# DESCRIPTION OF THE TASK
Among the records below, which lines contain the string "hget"? Report them.

# STORED DATA
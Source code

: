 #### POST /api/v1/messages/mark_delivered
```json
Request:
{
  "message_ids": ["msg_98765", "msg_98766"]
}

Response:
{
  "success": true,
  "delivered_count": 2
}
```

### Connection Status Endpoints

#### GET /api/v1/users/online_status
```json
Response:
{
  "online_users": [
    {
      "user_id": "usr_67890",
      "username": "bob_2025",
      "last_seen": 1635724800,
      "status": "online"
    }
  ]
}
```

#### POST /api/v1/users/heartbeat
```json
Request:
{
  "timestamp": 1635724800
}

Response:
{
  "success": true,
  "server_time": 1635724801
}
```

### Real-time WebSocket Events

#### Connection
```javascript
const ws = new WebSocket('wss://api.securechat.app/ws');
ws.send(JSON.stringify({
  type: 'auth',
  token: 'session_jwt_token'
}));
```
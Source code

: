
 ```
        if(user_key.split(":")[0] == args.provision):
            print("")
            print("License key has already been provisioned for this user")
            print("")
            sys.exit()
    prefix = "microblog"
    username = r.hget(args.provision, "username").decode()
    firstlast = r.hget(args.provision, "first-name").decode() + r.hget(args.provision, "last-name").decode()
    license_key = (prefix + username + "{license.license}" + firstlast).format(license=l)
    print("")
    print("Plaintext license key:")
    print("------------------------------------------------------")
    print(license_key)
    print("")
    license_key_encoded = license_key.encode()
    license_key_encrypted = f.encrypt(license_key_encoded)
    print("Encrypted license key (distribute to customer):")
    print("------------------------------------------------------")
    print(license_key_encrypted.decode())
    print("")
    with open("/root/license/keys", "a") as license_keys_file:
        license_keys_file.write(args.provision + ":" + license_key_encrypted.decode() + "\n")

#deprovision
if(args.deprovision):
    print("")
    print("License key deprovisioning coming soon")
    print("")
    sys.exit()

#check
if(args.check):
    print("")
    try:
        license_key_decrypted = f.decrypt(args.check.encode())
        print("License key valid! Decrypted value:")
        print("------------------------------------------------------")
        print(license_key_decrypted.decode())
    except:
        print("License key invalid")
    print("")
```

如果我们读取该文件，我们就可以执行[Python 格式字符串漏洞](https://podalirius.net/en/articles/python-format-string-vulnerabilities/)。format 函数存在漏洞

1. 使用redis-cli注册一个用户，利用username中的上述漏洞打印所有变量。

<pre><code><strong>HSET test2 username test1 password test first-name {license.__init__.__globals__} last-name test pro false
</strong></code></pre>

# ANSWER SECTION
    username = r.hget(args.provision, "username").decode()
    firstlast = r.hget(args.provision, "first-name").decode() + r.hget(args.provision, "last-name").decode()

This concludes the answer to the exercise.